What you should do
The answer is the first line of the listing and every line after it through the one containing "functions and helpers.", exact, with pictures removed.

Record extracts
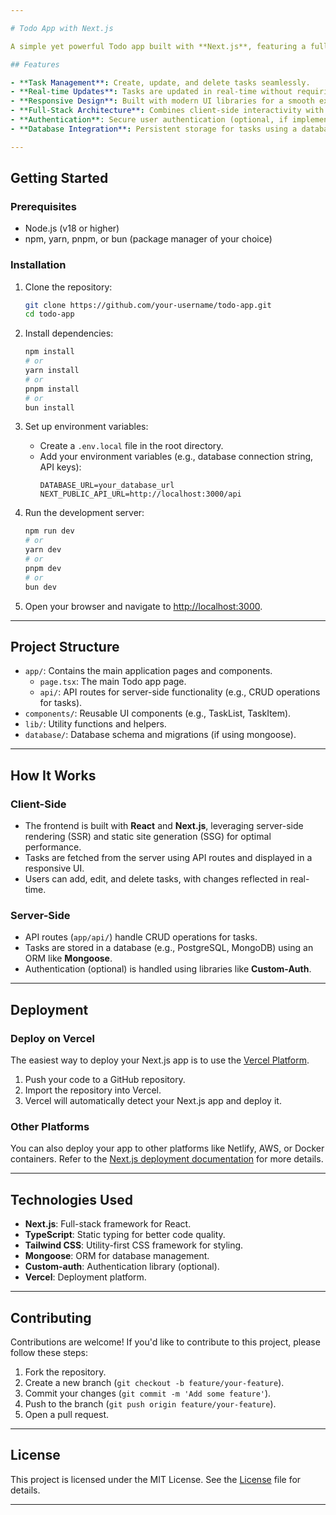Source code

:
 ```yaml
---

# Todo App with Next.js

A simple yet powerful Todo app built with **Next.js**, featuring a full-stack architecture with both client and server-side functionality. Manage your tasks efficiently with a clean and responsive user interface.

## Features

- **Task Management**: Create, update, and delete tasks seamlessly.
- **Real-time Updates**: Tasks are updated in real-time without requiring a page refresh.
- **Responsive Design**: Built with modern UI libraries for a smooth experience on all devices.
- **Full-Stack Architecture**: Combines client-side interactivity with server-side rendering for optimal performance.
- **Authentication**: Secure user authentication (optional, if implemented).
- **Database Integration**: Persistent storage for tasks using a database (e.g., PostgreSQL, MongoDB).

---
```


## Getting Started

### Prerequisites

- Node.js (v18 or higher)
- npm, yarn, pnpm, or bun (package manager of your choice)

### Installation

1. Clone the repository:
   ```bash
   git clone https://github.com/your-username/todo-app.git
   cd todo-app
   ```

2. Install dependencies:
   ```bash
   npm install
   # or
   yarn install
   # or
   pnpm install
   # or
   bun install
   ```

3. Set up environment variables:
   - Create a `.env.local` file in the root directory.
   - Add your environment variables (e.g., database connection string, API keys):
     ```env
     DATABASE_URL=your_database_url
     NEXT_PUBLIC_API_URL=http://localhost:3000/api
     ```

4. Run the development server:
   ```bash
   npm run dev
   # or
   yarn dev
   # or
   pnpm dev
   # or
   bun dev
   ```

5. Open your browser and navigate to [http://localhost:3000](http://localhost:3000).

---

## Project Structure

- `app/`: Contains the main application pages and components.
  - `page.tsx`: The main Todo app page.
  - `api/`: API routes for server-side functionality (e.g., CRUD operations for tasks).
- `components/`: Reusable UI components (e.g., TaskList, TaskItem).
- `lib/`: Utility functions and helpers.
- `database/`: Database schema and migrations (if using mongoose).

---

## How It Works

### Client-Side
- The frontend is built with **React** and **Next.js**, leveraging server-side rendering (SSR) and static site generation (SSG) for optimal performance.
- Tasks are fetched from the server using API routes and displayed in a responsive UI.
- Users can add, edit, and delete tasks, with changes reflected in real-time.

### Server-Side
- API routes (`app/api/`) handle CRUD operations for tasks.
- Tasks are stored in a database (e.g., PostgreSQL, MongoDB) using an ORM like **Mongoose**.
- Authentication (optional) is handled using libraries like **Custom-Auth**.

---

## Deployment

### Deploy on Vercel
The easiest way to deploy your Next.js app is to use the [Vercel Platform](https://vercel.com/new?utm_medium=default-template&filter=next.js&utm_source=create-next-app&utm_campaign=create-next-app-readme).

1. Push your code to a GitHub repository.
2. Import the repository into Vercel.
3. Vercel will automatically detect your Next.js app and deploy it.

### Other Platforms
You can also deploy your app to other platforms like Netlify, AWS, or Docker containers. Refer to the [Next.js deployment documentation](https://nextjs.org/docs/app/building-your-application/deploying) for more details.

---

## Technologies Used

- **Next.js**: Full-stack framework for React.
- **TypeScript**: Static typing for better code quality.
- **Tailwind CSS**: Utility-first CSS framework for styling.
- **Mongoose**: ORM for database management.
- **Custom-auth**: Authentication library (optional).
- **Vercel**: Deployment platform.

---

## Contributing

Contributions are welcome! If you'd like to contribute to this project, please follow these steps:

1. Fork the repository.
2. Create a new branch (`git checkout -b feature/your-feature`).
3. Commit your changes (`git commit -m 'Add some feature'`).
4. Push to the branch (`git push origin feature/your-feature`).
5. Open a pull request.

---

## License

This project is licensed under the MIT License. See the [License](License.txt) file for details.

---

Solved exercise
Source code

:
 ```yaml
---

# Todo App with Next.js

A simple yet powerful Todo app built with **Next.js**, featuring a full-stack architecture with both client and server-side functionality. Manage your tasks efficiently with a clean and responsive user interface.

## Features

- **Task Management**: Create, update, and delete tasks seamlessly.
- **Real-time Updates**: Tasks are updated in real-time without requiring a page refresh.
- **Responsive Design**: Built with modern UI libraries for a smooth experience on all devices.
- **Full-Stack Architecture**: Combines client-side interactivity with server-side rendering for optimal performance.
- **Authentication**: Secure user authentication (optional, if implemented).
- **Database Integration**: Persistent storage for tasks using a database (e.g., PostgreSQL, MongoDB).

---
```


## Getting Started

### Prerequisites

- Node.js (v18 or higher)
- npm, yarn, pnpm, or bun (package manager of your choice)

### Installation

1. Clone the repository:
   ```bash
   git clone https://github.com/your-username/todo-app.git
   cd todo-app
   ```

2. Install dependencies:
   ```bash
   npm install
   # or
   yarn install
   # or
   pnpm install
   # or
   bun install
   ```

3. Set up environment variables:
   - Create a `.env.local` file in the root directory.
   - Add your environment variables (e.g., database connection string, API keys):
     ```env
     DATABASE_URL=your_database_url
     NEXT_PUBLIC_API_URL=http://localhost:3000/api
     ```

4. Run the development server:
   ```bash
   npm run dev
   # or
   yarn dev
   # or
   pnpm dev
   # or
   bun dev
   ```

5. Open your browser and navigate to [http://localhost:3000](http://localhost:3000).

---

## Project Structure

- `app/`: Contains the main application pages and components.
  - `page.tsx`: The main Todo app page.
  - `api/`: API routes for server-side functionality (e.g., CRUD operations for tasks).
- `components/`: Reusable UI components (e.g., TaskList, TaskItem).
- `lib/`: Utility functions and helpers.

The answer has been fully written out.